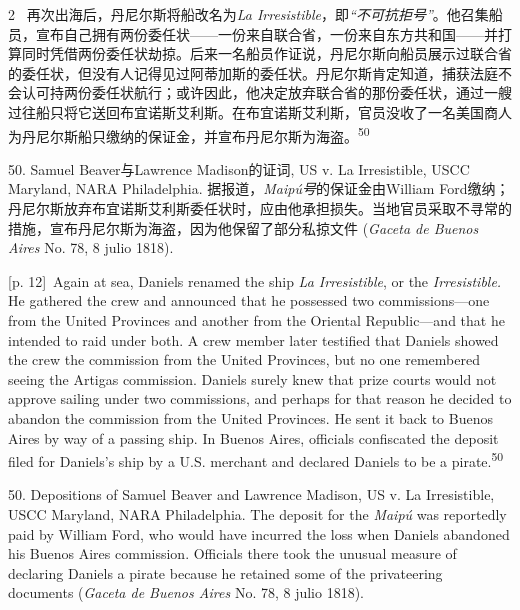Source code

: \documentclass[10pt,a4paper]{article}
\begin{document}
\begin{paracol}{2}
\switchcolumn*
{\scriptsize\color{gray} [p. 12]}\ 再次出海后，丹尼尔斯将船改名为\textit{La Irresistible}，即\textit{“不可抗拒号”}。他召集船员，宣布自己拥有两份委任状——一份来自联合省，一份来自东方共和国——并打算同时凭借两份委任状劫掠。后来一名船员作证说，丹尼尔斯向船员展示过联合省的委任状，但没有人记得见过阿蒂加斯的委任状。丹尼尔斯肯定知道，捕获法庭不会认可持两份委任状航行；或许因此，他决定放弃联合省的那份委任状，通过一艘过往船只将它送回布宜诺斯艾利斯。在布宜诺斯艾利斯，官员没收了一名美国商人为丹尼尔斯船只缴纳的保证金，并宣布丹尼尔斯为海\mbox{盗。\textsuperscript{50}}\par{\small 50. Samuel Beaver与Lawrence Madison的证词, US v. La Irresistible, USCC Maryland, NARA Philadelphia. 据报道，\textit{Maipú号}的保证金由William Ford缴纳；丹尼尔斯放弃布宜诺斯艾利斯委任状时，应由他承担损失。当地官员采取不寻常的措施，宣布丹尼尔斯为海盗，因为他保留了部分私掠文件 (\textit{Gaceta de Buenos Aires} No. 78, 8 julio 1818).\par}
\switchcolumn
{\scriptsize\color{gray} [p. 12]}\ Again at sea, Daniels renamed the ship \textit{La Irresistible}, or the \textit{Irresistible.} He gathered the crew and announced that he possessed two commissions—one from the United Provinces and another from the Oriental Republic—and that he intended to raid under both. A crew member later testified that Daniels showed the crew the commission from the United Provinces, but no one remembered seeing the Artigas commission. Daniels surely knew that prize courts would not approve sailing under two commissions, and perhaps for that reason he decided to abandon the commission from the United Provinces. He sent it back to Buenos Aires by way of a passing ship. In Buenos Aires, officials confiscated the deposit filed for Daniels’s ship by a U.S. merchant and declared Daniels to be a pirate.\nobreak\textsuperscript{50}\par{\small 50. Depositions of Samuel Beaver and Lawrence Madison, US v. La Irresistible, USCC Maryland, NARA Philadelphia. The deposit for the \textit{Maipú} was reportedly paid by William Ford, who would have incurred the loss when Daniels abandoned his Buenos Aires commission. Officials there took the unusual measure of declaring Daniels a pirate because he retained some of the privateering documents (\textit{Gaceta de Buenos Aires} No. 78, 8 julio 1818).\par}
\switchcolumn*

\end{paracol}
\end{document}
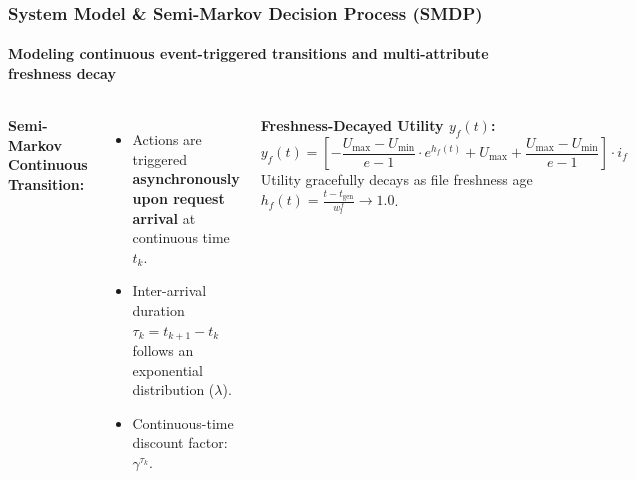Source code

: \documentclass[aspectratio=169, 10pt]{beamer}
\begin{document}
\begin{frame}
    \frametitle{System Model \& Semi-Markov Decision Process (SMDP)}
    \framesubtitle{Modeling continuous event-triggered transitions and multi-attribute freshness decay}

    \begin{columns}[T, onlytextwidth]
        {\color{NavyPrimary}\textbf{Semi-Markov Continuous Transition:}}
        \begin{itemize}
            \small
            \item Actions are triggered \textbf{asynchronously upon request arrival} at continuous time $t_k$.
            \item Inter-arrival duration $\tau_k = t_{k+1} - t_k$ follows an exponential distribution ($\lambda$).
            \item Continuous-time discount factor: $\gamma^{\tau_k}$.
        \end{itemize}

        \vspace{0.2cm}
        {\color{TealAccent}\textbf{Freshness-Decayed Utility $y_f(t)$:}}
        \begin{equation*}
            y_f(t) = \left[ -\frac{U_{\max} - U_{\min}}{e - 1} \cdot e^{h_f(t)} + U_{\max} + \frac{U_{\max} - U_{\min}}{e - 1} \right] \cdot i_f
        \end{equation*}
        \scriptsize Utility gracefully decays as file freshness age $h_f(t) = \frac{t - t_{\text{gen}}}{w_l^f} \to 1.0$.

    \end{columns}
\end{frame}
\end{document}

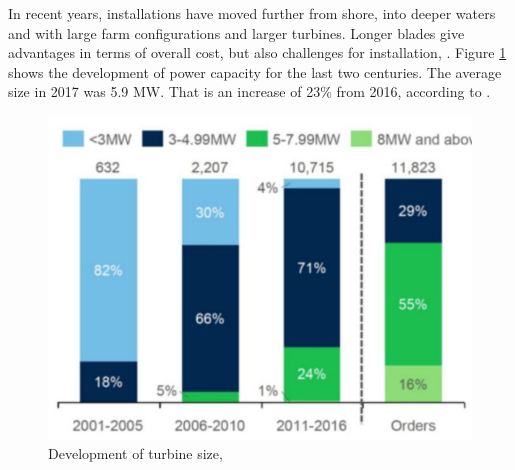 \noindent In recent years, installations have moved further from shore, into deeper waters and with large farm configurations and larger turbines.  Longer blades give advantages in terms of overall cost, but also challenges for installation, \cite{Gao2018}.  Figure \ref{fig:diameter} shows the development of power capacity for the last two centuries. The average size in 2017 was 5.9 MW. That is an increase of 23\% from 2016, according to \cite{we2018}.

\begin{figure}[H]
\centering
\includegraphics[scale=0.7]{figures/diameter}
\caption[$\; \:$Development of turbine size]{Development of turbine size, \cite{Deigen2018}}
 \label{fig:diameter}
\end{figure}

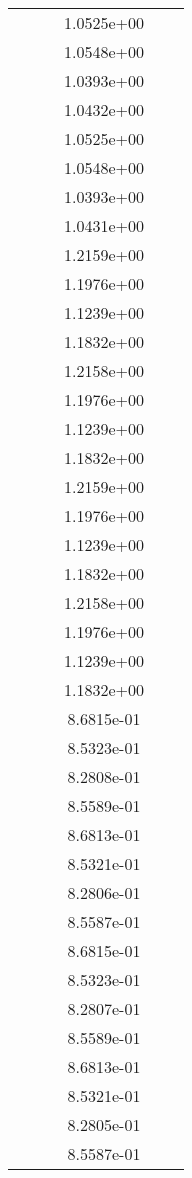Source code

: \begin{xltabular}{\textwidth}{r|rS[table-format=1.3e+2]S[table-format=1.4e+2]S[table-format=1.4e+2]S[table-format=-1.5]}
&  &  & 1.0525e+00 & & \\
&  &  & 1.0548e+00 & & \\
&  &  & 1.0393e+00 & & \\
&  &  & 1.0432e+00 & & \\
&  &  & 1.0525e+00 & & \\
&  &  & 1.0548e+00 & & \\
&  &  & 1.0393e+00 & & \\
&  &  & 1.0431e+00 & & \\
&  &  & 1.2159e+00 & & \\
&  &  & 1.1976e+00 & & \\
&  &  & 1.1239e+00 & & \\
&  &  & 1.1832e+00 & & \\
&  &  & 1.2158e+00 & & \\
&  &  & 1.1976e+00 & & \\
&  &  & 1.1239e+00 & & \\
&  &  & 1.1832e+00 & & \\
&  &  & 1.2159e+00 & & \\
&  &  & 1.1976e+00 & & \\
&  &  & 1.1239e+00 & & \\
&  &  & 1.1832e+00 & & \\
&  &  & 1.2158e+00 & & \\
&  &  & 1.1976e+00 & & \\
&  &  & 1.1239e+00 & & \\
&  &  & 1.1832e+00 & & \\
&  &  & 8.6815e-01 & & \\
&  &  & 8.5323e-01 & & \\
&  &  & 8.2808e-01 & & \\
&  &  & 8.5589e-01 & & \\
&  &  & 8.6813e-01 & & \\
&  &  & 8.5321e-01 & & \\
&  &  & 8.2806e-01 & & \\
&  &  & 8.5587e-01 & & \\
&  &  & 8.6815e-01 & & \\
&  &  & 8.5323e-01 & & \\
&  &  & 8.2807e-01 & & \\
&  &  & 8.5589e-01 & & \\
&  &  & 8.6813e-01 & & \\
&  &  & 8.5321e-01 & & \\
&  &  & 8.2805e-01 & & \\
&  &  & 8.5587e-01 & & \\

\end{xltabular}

■ ■ ■ ■ ■

• Problem statement: What lines of the preceding data include the string "color"? Pull them out.

• Task answer:
{\scriptsize\color{gray} [p. 12]}\ 再次出海后，丹尼尔斯将船改名为\textit{La Irresistible}，即\textit{“不可抗拒号”}。他召集船员，宣布自己拥有两份委任状——一份来自联合省，一份来自东方共和国——并打算同时凭借两份委任状劫掠。后来一名船员作证说，丹尼尔斯向船员展示过联合省的委任状，但没有人记得见过阿蒂加斯的委任状。丹尼尔斯肯定知道，捕获法庭不会认可持两份委任状航行；或许因此，他决定放弃联合省的那份委任状，通过一艘过往船只将它送回布宜诺斯艾利斯。在布宜诺斯艾利斯，官员没收了一名美国商人为丹尼尔斯船只缴纳的保证金，并宣布丹尼尔斯为海\mbox{盗。\textsuperscript{50}}\par{\small 50. Samuel Beaver与Lawrence Madison的证词, US v. La Irresistible, USCC Maryland, NARA Philadelphia. 据报道，\textit{Maipú号}的保证金由William Ford缴纳；丹尼尔斯放弃布宜诺斯艾利斯委任状时，应由他承担损失。当地官员采取不寻常的措施，宣布丹尼尔斯为海盗，因为他保留了部分私掠文件 (\textit{Gaceta de Buenos Aires} No. 78, 8 julio 1818).\par}
{\scriptsize\color{gray} [p. 12]}\ Again at sea, Daniels renamed the ship \textit{La Irresistible}, or the \textit{Irresistible.} He gathered the crew and announced that he possessed two commissions—one from the United Provinces and another from the Oriental Republic—and that he intended to raid under both. A crew member later testified that Daniels showed the crew the commission from the United Provinces, but no one remembered seeing the Artigas commission. Daniels surely knew that prize courts would not approve sailing under two commissions, and perhaps for that reason he decided to abandon the commission from the United Provinces. He sent it back to Buenos Aires by way of a passing ship. In Buenos Aires, officials confiscated the deposit filed for Daniels’s ship by a U.S. merchant and declared Daniels to be a pirate.\nobreak\textsuperscript{50}\par{\small 50. Depositions of Samuel Beaver and Lawrence Madison, US v. La Irresistible, USCC Maryland, NARA Philadelphia. The deposit for the \textit{Maipú} was reportedly paid by William Ford, who would have incurred the loss when Daniels abandoned his Buenos Aires commission. Officials there took the unusual measure of declaring Daniels a pirate because he retained some of the privateering documents (\textit{Gaceta de Buenos Aires} No. 78, 8 julio 1818).\par}
        {\color{NavyPrimary}\textbf{Semi-Markov Continuous Transition:}}
        {\color{TealAccent}\textbf{Freshness-Decayed Utility $y_f(t)$:}}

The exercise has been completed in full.